- _Data for this task_:
——————————

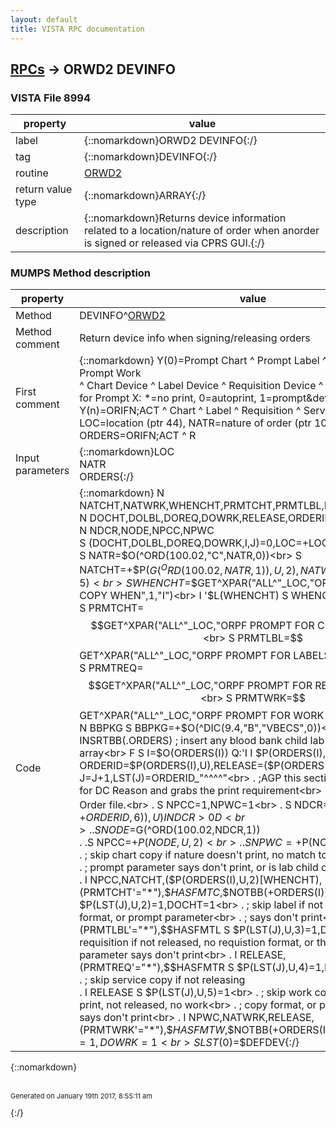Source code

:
 ```yaml
---
layout: default
title: VISTA RPC documentation
---
```




## [RPCs](TableOfContent.md) &#8594; ORWD2 DEVINFO 



### VISTA File 8994 


 property | value 
--- | --- 
 label | {::nomarkdown}ORWD2 DEVINFO{:/}
 tag | {::nomarkdown}DEVINFO{:/}
 routine | [ORWD2](http://code.osehra.org/dox/Routine_ORWD2_source.html)
 return value type | {::nomarkdown}ARRAY{:/}
 description | {::nomarkdown}Returns device information related to a location/nature of order when anorder is signed or released via CPRS GUI.{:/}


### MUMPS Method description

 property | value 
 --- | --- 
 Method | DEVINFO^[ORWD2](http://code.osehra.org/dox/Routine_ORWD2_source.html)
 Method comment | Return device info when signing/releasing orders
 First comment | {::nomarkdown} Y(0)=Prompt Chart ^ Prompt Label ^ Prompt Requisition ^ Prompt Work<br/>      ^ Chart Device ^ Label Device ^ Requisition Device ^ Work Device<br/> for Prompt X: *=no print, 0=autoprint, 1=prompt&dev 2=prompt only <br/> Y(n)=ORIFN;ACT ^ Chart ^ Label ^ Requisition ^ Service ^ Work<br/> LOC=location (ptr 44), NATR=nature of order (ptr 100.02)<br/> ORDERS=ORIFN;ACT ^ R | S | E (released, signed, error){:/}
 Input parameters | {::nomarkdown}LOC<br>NATR<br>ORDERS{:/}
 Code | {::nomarkdown}  N NATCHT,NATWRK,WHENCHT,PRMTCHT,PRMTLBL,PRMTREQ,PRMTWRK<br> N DOCHT,DOLBL,DOREQ,DOWRK,RELEASE,ORDERID,I,J,X<br> N NDCR,NODE,NPCC,NPWC<br> S (DOCHT,DOLBL,DOREQ,DOWRK,I,J)=0,LOC=+LOC_";SC("<br> S NATR=$O(^ORD(100.02,"C",NATR,0))<br> S NATCHT=+$P($G(^ORD(100.02,NATR,1)),U,2),NATWRK=+$P($G(^(1)),U,5)<br> S WHENCHT=$$GET^XPAR("ALL^"_LOC,"ORPF PRINT CHART COPY WHEN",1,"I")<br> I '$L(WHENCHT) S WHENCHT="R"<br> S PRMTCHT=$$GET^XPAR("ALL^"_LOC,"ORPF PROMPT FOR CHART COPY",1,"I")<br> S PRMTLBL=$$GET^XPAR("ALL^"_LOC,"ORPF PROMPT FOR LABELS",1,"I")<br> S PRMTREQ=$$GET^XPAR("ALL^"_LOC,"ORPF PROMPT FOR REQUISITIONS",1,"I")<br> S PRMTWRK=$$GET^XPAR("ALL^"_LOC,"ORPF PROMPT FOR WORK COPY",1,"I")<br> N BBPKG S BBPKG=+$O(^DIC(9.4,"B","VBECS",0))<br> D INSRTBB(.ORDERS) ; insert any blood bank child lab orders into ORDERS array<br> F  S I=$O(ORDERS(I)) Q:'I  I $P(ORDERS(I),U,2)'["E" D<br> . S ORDERID=$P(ORDERS(I),U),RELEASE=($P(ORDERS(I),U,2)["R")<br> . S J=J+1,LST(J)=ORDERID_"^^^^"<br> . ;AGP this section check the order for DC Reason and grabs the print requirement<br> . ;from the Nature of Order file.<br> . S NPCC=1,NPWC=1<br> . S NDCR=$P($G(^OR(100,+ORDERID,6)),U) I NDCR>0 D<br> . .S NODE=$G(^ORD(100.02,NDCR,1))<br> . .S NPCC=+$P(NODE,U,2)<br> . .S NPWC=+$P(NODE,U,5)<br> . ; skip chart copy if nature doesn't print, no match to 'print when',<br> . ; prompt parameter says don't print, or is lab child of blood bank <br> . I NPCC,NATCHT,($P(ORDERS(I),U,2)[WHENCHT),(PRMTCHT'="*"),$$HASFMTC,$$NOTBB(+ORDERS(I)) S $P(LST(J),U,2)=1,DOCHT=1<br> . ; skip label if not released, no label format, or prompt parameter<br> . ; says don't print<br> . I RELEASE,(PRMTLBL'="*"),$$HASFMTL S $P(LST(J),U,3)=1,DOLBL=1<br> . ; skip requisition if not released, no requistion format, or the<br> . ; prompt parameter says don't print<br> . I RELEASE,(PRMTREQ'="*"),$$HASFMTR S $P(LST(J),U,4)=1,DOREQ=1<br> . ; skip service copy if not releasing<br> . I RELEASE S $P(LST(J),U,5)=1<br> . ; skip work copy if nature doesn't print, not released, no work<br> . ; copy format, or prompt parameter says don't print<br> . I NPWC,NATWRK,RELEASE,(PRMTWRK'="*"),$$HASFMTW,$$NOTBB(+ORDERS(I)) S $P(LST(J),U,6)=1,DOWRK=1<br> S LST(0)=$$DEFDEV{:/}

{::nomarkdown} <br/><br/><p style="font-size: 11px">Generated on January 19th 2017, 8:55:11 am</p>{:/}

——————————

- _Task prompt_: Whenever a line of the entries contains the string "signed", copy that line.

- _Completed exercise_:
 description | {::nomarkdown}Returns device information related to a location/nature of order when anorder is signed or released via CPRS GUI.{:/}
 First comment | {::nomarkdown} Y(0)=Prompt Chart ^ Prompt Label ^ Prompt Requisition ^ Prompt Work<br/>      ^ Chart Device ^ Label Device ^ Requisition Device ^ Work Device<br/> for Prompt X: *=no print, 0=autoprint, 1=prompt&dev 2=prompt only <br/> Y(n)=ORIFN;ACT ^ Chart ^ Label ^ Requisition ^ Service ^ Work<br/> LOC=location (ptr 44), NATR=nature of order (ptr 100.02)<br/> ORDERS=ORIFN;ACT ^ R | S | E (released, signed, error){:/}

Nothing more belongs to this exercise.